Carmen Posadas – Absurdo
Una de mis teorías filosóficas favoritas sobre qué es la vida la expresó Albert Camus en su ensayo El mito de Sísifo. Como recordarán, Sísifo fue condenado por los dioses a un castigo eterno: empujar una descomunal roca montaña arriba a sabiendas de que, una vez en la cumbre, la roca caería rodando hasta el valle y a él le tocaría recomenzar su ordalía.
En El mito de Sísifo, Camus intenta responder a una cuestión que todos nos hemos planteado alguna vez: ¿la vida, de qué va, tiene sentido nuestra existencia? En una de sus frases más conocidas (y controvertidas), Camus llega a afirmar que no hay más que un problema filosófico serio: el suicidio. Según él, desde los albores de la historia, el ser humano ha intentado hallar explicación y encontrar sentido al dolor, la injusticia, la muerte e, incluso, la existencia misma.
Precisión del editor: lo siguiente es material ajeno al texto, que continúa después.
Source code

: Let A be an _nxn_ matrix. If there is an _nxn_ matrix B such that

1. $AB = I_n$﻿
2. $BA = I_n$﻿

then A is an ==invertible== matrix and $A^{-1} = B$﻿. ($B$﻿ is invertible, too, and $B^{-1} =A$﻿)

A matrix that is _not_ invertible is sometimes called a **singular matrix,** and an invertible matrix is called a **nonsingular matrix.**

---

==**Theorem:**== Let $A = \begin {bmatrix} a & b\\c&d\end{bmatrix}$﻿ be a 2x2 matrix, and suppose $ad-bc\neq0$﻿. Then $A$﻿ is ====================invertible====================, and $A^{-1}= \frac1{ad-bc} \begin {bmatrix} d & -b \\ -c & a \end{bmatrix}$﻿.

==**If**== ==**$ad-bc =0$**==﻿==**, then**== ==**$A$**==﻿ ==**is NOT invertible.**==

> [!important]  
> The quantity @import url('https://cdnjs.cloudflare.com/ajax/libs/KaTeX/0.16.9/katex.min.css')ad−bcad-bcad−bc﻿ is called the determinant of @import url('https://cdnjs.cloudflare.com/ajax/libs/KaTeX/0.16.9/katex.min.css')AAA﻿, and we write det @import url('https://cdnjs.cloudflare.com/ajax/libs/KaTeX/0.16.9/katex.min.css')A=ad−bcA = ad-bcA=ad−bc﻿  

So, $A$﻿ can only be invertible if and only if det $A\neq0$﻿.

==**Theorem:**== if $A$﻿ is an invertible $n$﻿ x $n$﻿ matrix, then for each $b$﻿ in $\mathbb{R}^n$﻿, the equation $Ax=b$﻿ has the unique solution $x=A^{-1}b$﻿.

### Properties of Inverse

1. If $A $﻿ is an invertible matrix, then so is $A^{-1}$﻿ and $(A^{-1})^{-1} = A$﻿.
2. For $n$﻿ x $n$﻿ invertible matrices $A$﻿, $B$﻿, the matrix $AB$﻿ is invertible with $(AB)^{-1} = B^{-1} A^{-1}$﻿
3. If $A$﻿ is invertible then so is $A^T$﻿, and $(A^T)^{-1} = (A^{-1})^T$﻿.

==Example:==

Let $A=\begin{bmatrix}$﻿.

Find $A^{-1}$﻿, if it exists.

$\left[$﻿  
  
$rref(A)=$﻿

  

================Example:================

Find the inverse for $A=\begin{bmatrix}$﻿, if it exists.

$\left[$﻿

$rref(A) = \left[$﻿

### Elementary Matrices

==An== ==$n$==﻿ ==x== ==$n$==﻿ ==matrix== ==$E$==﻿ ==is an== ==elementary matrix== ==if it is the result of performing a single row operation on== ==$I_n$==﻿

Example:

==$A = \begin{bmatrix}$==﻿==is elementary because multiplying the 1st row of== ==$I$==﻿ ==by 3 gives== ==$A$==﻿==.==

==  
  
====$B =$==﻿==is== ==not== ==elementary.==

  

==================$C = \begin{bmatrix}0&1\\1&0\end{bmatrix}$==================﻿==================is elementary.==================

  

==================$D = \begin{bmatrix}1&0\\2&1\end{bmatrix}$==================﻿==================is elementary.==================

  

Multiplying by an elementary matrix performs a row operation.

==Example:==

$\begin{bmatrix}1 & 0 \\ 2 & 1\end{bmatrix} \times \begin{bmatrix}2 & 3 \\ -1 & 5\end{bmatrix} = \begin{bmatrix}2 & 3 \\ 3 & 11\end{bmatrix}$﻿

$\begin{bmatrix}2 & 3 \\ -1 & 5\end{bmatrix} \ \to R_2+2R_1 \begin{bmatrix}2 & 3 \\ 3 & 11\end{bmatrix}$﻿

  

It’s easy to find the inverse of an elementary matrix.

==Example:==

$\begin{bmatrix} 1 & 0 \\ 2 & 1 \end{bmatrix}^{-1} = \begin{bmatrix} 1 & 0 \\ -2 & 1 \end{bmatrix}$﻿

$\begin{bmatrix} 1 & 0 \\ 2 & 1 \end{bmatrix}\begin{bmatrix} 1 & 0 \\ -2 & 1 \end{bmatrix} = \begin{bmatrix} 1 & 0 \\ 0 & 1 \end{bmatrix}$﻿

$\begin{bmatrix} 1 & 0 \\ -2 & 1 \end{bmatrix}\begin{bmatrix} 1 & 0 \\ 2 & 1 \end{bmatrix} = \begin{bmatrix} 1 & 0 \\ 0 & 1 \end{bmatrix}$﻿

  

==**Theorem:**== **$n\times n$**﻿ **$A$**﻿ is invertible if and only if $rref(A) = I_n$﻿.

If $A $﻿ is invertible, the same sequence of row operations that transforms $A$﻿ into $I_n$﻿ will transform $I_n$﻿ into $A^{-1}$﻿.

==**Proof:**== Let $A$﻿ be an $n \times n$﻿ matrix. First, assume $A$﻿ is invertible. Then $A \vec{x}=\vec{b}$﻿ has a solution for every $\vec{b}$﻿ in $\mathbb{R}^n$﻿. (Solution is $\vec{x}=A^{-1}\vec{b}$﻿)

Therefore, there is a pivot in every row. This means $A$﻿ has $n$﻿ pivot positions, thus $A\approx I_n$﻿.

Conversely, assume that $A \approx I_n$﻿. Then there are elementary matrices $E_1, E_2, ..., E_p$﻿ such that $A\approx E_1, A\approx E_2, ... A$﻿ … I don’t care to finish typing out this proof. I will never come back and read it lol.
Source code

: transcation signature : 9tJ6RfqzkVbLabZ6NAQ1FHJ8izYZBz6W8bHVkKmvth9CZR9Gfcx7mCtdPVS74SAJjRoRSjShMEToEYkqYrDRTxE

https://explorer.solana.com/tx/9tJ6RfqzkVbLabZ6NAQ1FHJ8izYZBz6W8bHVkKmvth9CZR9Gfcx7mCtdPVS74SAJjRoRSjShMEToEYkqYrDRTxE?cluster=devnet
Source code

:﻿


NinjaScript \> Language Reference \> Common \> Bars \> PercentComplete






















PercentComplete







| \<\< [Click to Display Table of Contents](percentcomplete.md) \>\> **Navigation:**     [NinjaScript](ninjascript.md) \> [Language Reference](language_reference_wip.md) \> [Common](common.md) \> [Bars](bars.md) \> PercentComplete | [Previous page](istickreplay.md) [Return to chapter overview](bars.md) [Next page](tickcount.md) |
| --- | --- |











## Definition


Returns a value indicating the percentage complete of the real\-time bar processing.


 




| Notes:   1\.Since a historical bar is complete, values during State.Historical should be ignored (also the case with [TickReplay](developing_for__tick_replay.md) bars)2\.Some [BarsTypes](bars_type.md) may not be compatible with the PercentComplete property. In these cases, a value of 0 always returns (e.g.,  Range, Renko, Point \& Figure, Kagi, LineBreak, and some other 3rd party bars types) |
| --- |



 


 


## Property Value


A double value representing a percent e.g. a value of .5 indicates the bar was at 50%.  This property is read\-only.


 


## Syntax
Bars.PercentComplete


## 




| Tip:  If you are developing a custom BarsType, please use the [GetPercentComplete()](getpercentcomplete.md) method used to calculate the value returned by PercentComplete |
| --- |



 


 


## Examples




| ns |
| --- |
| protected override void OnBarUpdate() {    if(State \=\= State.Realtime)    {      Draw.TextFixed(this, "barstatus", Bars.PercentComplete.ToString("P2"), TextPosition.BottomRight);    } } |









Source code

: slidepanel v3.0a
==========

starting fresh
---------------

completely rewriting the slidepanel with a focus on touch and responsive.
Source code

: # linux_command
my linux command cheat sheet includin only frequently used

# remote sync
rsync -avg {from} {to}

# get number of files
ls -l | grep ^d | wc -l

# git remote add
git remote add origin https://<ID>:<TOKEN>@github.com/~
El conjunto de nuestros afanes no son más que formas de matar el tiempo hasta que el tiempo nos mate a nosotros
Las personas creyentes encuentran consuelo en la religión, y bienaventurados sean porque de ellos es el reino de la esperanza. ¿Pero qué pasa con los demás, con los que han renegado de la fe o con los que nunca la han tenido? ¿Dónde encontrar sentido a todo esto? La vida tiene momentos luminosos, gloriosos, exultantes, ráfagas de plenitud, de gran felicidad. Pero tiene otros tantos de dolor, perplejidad, impotencia o desesperación y, sobre todo, de gran soledad.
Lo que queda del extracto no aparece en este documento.